To make jam, the calyx (calyces/calyxes/calices) need to be separated from the seeds. This is simple to do, but needs to be done with caution as insects love to shelter inside the calyx. We removed a multitude of ladybirds and a few spiders in the process. Our family looked like the perfect pioneer family sitting around the kitchen table picking over the rosellas. This lasted approximately three minutes till the Blithelings were disgusted by the insects, the hairiness of the seeds and the monotony. They also found that handling the fruit made them itchy although it doesn’t bother me.

After the calyxes and seeds are separated, the seeds need to be covered in water and simmered for about 40 minutes. This liquid is then strained into the saucepan containing the calyxes. The seeds looking like tiny boiled brains are discarded now.

At this stage I usually add additional water so that the fruit is well covered.

Bring this big pan to the boil and boil until the fruit is tender. The liquid should then be measured and sugar added in a 1:1 ratio (one litre of liquid to one kilo of sugar). If you are me, you eyeball it at this stage, adding sugar gradually while tasting until the right flavour is reached. Also if you are me, you might not have checked how much sugar you had before starting, and end up without enough to achieve the proper ratio anyway. Having used up all my regular sugar, the caster sugar and scraped the sugar bowl into the pan, I decided that it was sweet enough (2.2 kgs of sugar to about 3 litres of liquid). Some people add lemon juice to the jam, but I think the fruit is tangy enough and the pectin from the seeds adequate without this. If you like a softer, “brighter” jam i.e, one that is cooked for less time, you might want to add a couple of juiced lemons. I personally like dark, rich jam so I cook it long enough to set firmly.

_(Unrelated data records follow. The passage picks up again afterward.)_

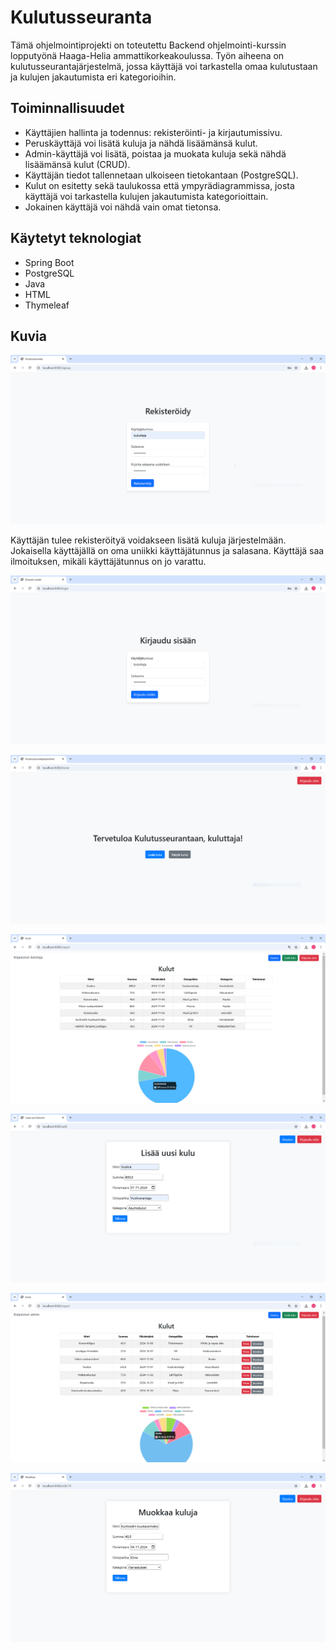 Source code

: # Kulutusseuranta

Tämä ohjelmointiprojekti on toteutettu Backend ohjelmointi-kurssin lopputyönä Haaga-Helia ammattikorkeakoulussa. Työn aiheena on kulutusseurantajärjestelmä, jossa käyttäjä
voi tarkastella omaa kulutustaan ja kulujen jakautumista eri kategorioihin.

## Toiminnallisuudet
- Käyttäjien hallinta ja todennus: rekisteröinti- ja kirjautumissivu.
- Peruskäyttäjä voi lisätä kuluja ja nähdä lisäämänsä kulut.
- Admin-käyttäjä voi lisätä, poistaa ja muokata kuluja sekä nähdä lisäämänsä kulut (CRUD).
- Käyttäjän tiedot tallennetaan ulkoiseen tietokantaan (PostgreSQL).
- Kulut on esitetty sekä taulukossa että ympyrädiagrammissa, josta käyttäjä voi tarkastella kulujen
  jakautumista kategorioittain.
- Jokainen käyttäjä voi nähdä vain omat tietonsa.

## Käytetyt teknologiat
- Spring Boot
- PostgreSQL
- Java
- HTML
- Thymeleaf

## Kuvia

![Rekisteröidy](images/rekisteroidy.PNG)
<p></p>
Käyttäjän tulee rekisteröityä voidakseen lisätä kuluja järjestelmään. Jokaisella käyttäjällä on oma uniikki käyttäjätunnus ja salasana. Käyttäjä saa
ilmoituksen, mikäli käyttäjätunnus on jo varattu.

![Rekisteröidy](images/kirjaudu.PNG)
<p></p>


![Rekisteröidy](images/home.PNG)
<p></p>


![Rekisteröidy](images/kuluttajakulut.PNG)
<p></p>


![Rekisteröidy](images/lisätään.PNG)
<p></p>


![Rekisteröidy](images/admininkulut.PNG)
<p></p>


![Rekisteröidy](images/muokkaa.PNG)
<p></p>





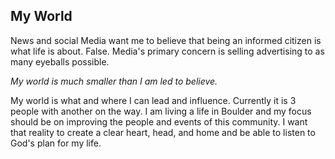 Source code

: ## My World

News and social Media want me to believe that being an informed citizen is what life is about. False. Media's primary concern is selling advertising to as many eyeballs possible.

_My world is much smaller than I am led to believe._

My world is what and where I can lead and influence. Currently it is 3 people with another on the way. I am living a life in Boulder and my focus should be on improving the people and events of this community. I want that reality to create a clear heart, head, and home and be able to listen to God's plan for my life.


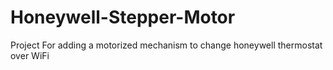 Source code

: # Honeywell-Stepper-Motor
Project For adding a motorized mechanism to change honeywell thermostat over WiFi
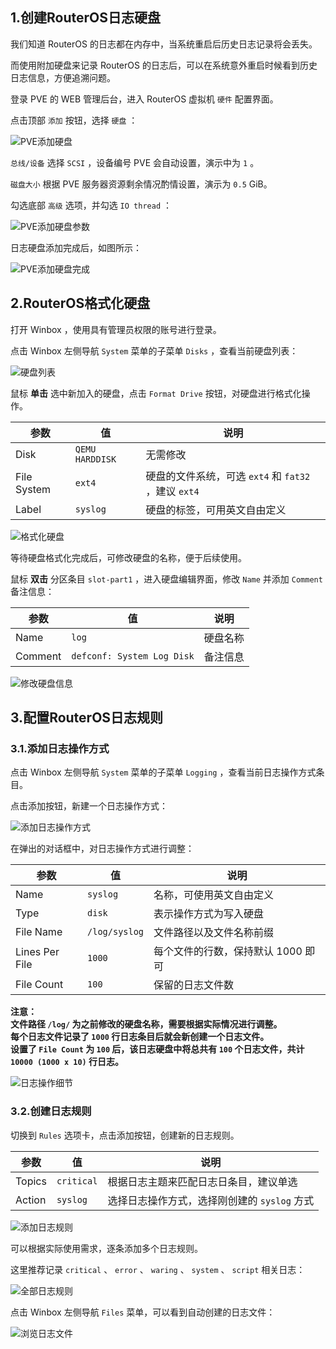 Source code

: ## 1.创建RouterOS日志硬盘

我们知道 RouterOS 的日志都在内存中，当系统重启后历史日志记录将会丢失。  

而使用附加硬盘来记录 RouterOS 的日志后，可以在系统意外重启时候看到历史日志信息，方便追溯问题。  

登录 PVE 的 WEB 管理后台，进入 RouterOS 虚拟机 `硬件` 配置界面。  

点击顶部 `添加` 按钮，选择 `硬盘` ：

![PVE添加硬盘](img/p8/pve_add_hd.png) 

`总线/设备` 选择 `SCSI` ，设备编号 PVE 会自动设置，演示中为 `1` 。  

`磁盘大小` 根据 PVE 服务器资源剩余情况酌情设置，演示为 `0.5` GiB。  

勾选底部 `高级` 选项，并勾选 `IO thread` ：

![PVE添加硬盘参数](img/p8/pve_add_hd_details.png)

日志硬盘添加完成后，如图所示：

![PVE添加硬盘完成](img/p8/pve_add_hd_done.png)

## 2.RouterOS格式化硬盘

打开 Winbox ，使用具有管理员权限的账号进行登录。  

点击 Winbox 左侧导航 `System` 菜单的子菜单 `Disks` ，查看当前硬盘列表：

![硬盘列表](img/p8/wb_disks.png)

鼠标 **单击** 选中新加入的硬盘，点击 `Format Drive` 按钮，对硬盘进行格式化操作。  

|参数|值|说明|
|--|--|--|
|Disk|`QEMU HARDDISK`|无需修改|
|File System|`ext4`|硬盘的文件系统，可选 `ext4` 和 `fat32` ，建议 `ext4`|
|Label|`syslog`|硬盘的标签，可用英文自由定义|

![格式化硬盘](img/p8/wb_format_disk.png)

等待硬盘格式化完成后，可修改硬盘的名称，便于后续使用。  

鼠标 **双击** 分区条目 `slot-part1` ，进入硬盘编辑界面，修改 `Name` 并添加 `Comment` 备注信息：

|参数|值|说明|
|--|--|--|
|Name|`log`|硬盘名称|
|Comment|`defconf: System Log Disk`|备注信息|

![修改硬盘信息](img/p8/wb_modify_disk.png)

## 3.配置RouterOS日志规则

### 3.1.添加日志操作方式

点击 Winbox 左侧导航 `System` 菜单的子菜单 `Logging` ，查看当前日志操作方式条目。  

点击添加按钮，新建一个日志操作方式：  

![添加日志操作方式](img/p8/wb_add_log_action.png)

在弹出的对话框中，对日志操作方式进行调整：

|参数|值|说明|
|--|--|--|
|Name|`syslog`|名称，可使用英文自由定义|
|Type|`disk`|表示操作方式为写入硬盘|
|File Name|`/log/syslog`|文件路径以及文件名称前缀|
|Lines Per File|`1000`|每个文件的行数，保持默认 1000 即可|
|File Count|`100`|保留的日志文件数|

 **注意：**   
 **文件路径 `/log/` 为之前修改的硬盘名称，需要根据实际情况进行调整。**   
 **每个日志文件记录了 `1000` 行日志条目后就会新创建一个日志文件。**   
 **设置了 `File Count` 为 `100` 后，该日志硬盘中将总共有 `100` 个日志文件，共计 `10000 (1000 x 10)` 行日志。**   

![日志操作细节](img/p8/wb_add_log_action_details.png)

### 3.2.创建日志规则

切换到 `Rules` 选项卡，点击添加按钮，创建新的日志规则。

|参数|值|说明|
|--|--|--|
|Topics|`critical`|根据日志主题来匹配日志日条目，建议单选|
|Action|`syslog`|选择日志操作方式，选择刚创建的 `syslog` 方式|

![添加日志规则](img/p8/wb_add_log_rules.png)

可以根据实际使用需求，逐条添加多个日志规则。  

这里推荐记录 `critical` 、 `error` 、 `waring` 、 `system` 、 `script` 相关日志：

![全部日志规则](img/p8/wb_log_rules.png)

点击 Winbox 左侧导航 `Files` 菜单，可以看到自动创建的日志文件：

![浏览日志文件](img/p8/wb_log_files.png)
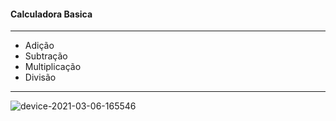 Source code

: #### Calculadora Basica
---
* Adição
* Subtração
* Multiplicação
* Divisão
---
![device-2021-03-06-165546](https://user-images.githubusercontent.com/72363971/110219282-0ee84380-7e9d-11eb-854e-f92efb0bc7e3.png)
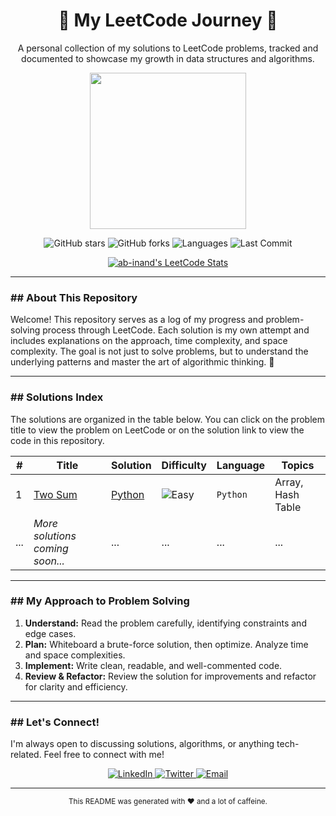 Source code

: <div align="center">

# 🚀 My LeetCode Journey 🚀

A personal collection of my solutions to LeetCode problems, tracked and documented to showcase my growth in data structures and algorithms.

<img src="https://media.giphy.com/media/v1.Y2lkPTc5MGI3NjExZG12dzVrcjE2eXdhdWN2OGt0c3Z0eTY1ejU1a293dzBscjBjdjJzYSZlcD12MV9pbnRlcm5hbF9naWZfYnlfaWQmY3Q9Zw/RbDKaczqWovIugyJ9V/giphy.gif" width="250px" />

</div>

<div align="center">

![GitHub stars](https://img.shields.io/github/stars/ab-inand/LeetCode-Journey?style=for-the-badge&logo=github&color=gold)
![GitHub forks](https://img.shields.io/github/forks/ab-inand/LeetCode-Journey?style=for-the-badge&logo=github&color=lightgrey)
![Languages](https://img.shields.io/github/languages/count/ab-inand/LeetCode-Journey?style=for-the-badge&logo=github)
![Last Commit](https://img.shields.io/github/last-commit/ab-inand/LeetCode-Journey?style=for-the-badge&logo=github&color=blue)

<a href="https://leetcode.com/u/ab-inand/">
  <img src="https://leetcard.jacoblin.cool/ab-inand?theme=dark&font=Syne%20Mono" alt="ab-inand's LeetCode Stats" />
</a>

</div>

---

### ## About This Repository

Welcome! This repository serves as a log of my progress and problem-solving process through LeetCode. Each solution is my own attempt and includes explanations on the approach, time complexity, and space complexity. The goal is not just to solve problems, but to understand the underlying patterns and master the art of algorithmic thinking. 🧠

---

### ## Solutions Index

The solutions are organized in the table below. You can click on the problem title to view the problem on LeetCode or on the solution link to view the code in this repository.

| #   | Title                                                               | Solution                                         | Difficulty | Language | Topics                    |
| --- | ------------------------------------------------------------------- | ------------------------------------------------ | ---------- | -------- | ------------------------- |
| 1   | [Two Sum](https://leetcode.com/problems/two-sum/)                   | [Python](./0001-two-sum/solution.py)             | ![Easy](https://img.shields.io/badge/-Easy-green?style=flat-square)    | `Python` | Array, Hash Table         |
| ... | *More solutions coming soon...* | ...                                              | ...        | ...      | ...                       |


---

### ## My Approach to Problem Solving

1.  **Understand:** Read the problem carefully, identifying constraints and edge cases.
2.  **Plan:** Whiteboard a brute-force solution, then optimize. Analyze time and space complexities.
3.  **Implement:** Write clean, readable, and well-commented code.
4.  **Review & Refactor:** Review the solution for improvements and refactor for clarity and efficiency.

---

### ## Let's Connect!

I'm always open to discussing solutions, algorithms, or anything tech-related. Feel free to connect with me!


<p align="center">
  <a href="https://www.linkedin.com/in/your-linkedin-profile/" target="_blank">
    <img src="https://img.shields.io/badge/LinkedIn-0077B5?style=for-the-badge&logo=linkedin&logoColor=white" alt="LinkedIn">
  </a>
  <a href="https://twitter.com/your-twitter-handle" target="_blank">
    <img src="https://img.shields.io/badge/Twitter-1DA1F2?style=for-the-badge&logo=twitter&logoColor=white" alt="Twitter">
  </a>
  <a href="mailto:your.email@example.com">
    <img src="https://img.shields.io/badge/Email-D14836?style=for-the-badge&logo=gmail&logoColor=white" alt="Email">
  </a>
</p>

---

<div align="center">
  <small>This README was generated with ❤️ and a lot of caffeine.</small>
</div>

After adding the sugar, bring the mixture to a rolling boil. It will foam up a lot at this stage so make sure that you have a large enough pan. Keep the jam boiling until a spoonful of liquid placed on a chilled saucer wrinkles when you push your finger through it (about 40 minutes in my case). Turn off heat and let it sit for five minutes to let the fruit redistribute evenly.

Bottle as usual. Everyone has their preferred bottling method. I run the jars through the dishwasher, pop them in the oven to dry out if they aren’t totally dry inside, ladle in the jam, making sure that it is only about one centimetre from the top, wipe around the top of the jars, put on the lids, tighten carefully and let them cool. Jars whose lid “pops” get stored and the one or two jars that don’t seal properly, get eaten immediately.

Rosella jam is wonderful on toast with lots of butter or stirred through a bowl of greek yogurt. Make plenty of small jars as everyone wants some, historical artifact or not.


Vivi said...

Now I'm hungry. What does the jam taste like, for those of us not familiar with rosellas? On a spectrum, say, from strawberry to rose?

Thanks for the entry, foodie.

Blithe said...

I've been thinking about how to describe the taste for a few days. It's a bit like a cross between dark plum jam and rosehips perhaps with a tinge of craisins. If you've ever had hibiscus or red zinger tea, you'll recognise the flavour.

We opened one of the jars that didn't seal today and it was delicious.

I did notice, however, that the USDA does not endorse "open-kettle canning." I make sure that jars are warm and bone-dry before filling them and I check the contents carefully before consuming them. I do however recommend that people do their own research and make decisions about preserving methods based on that.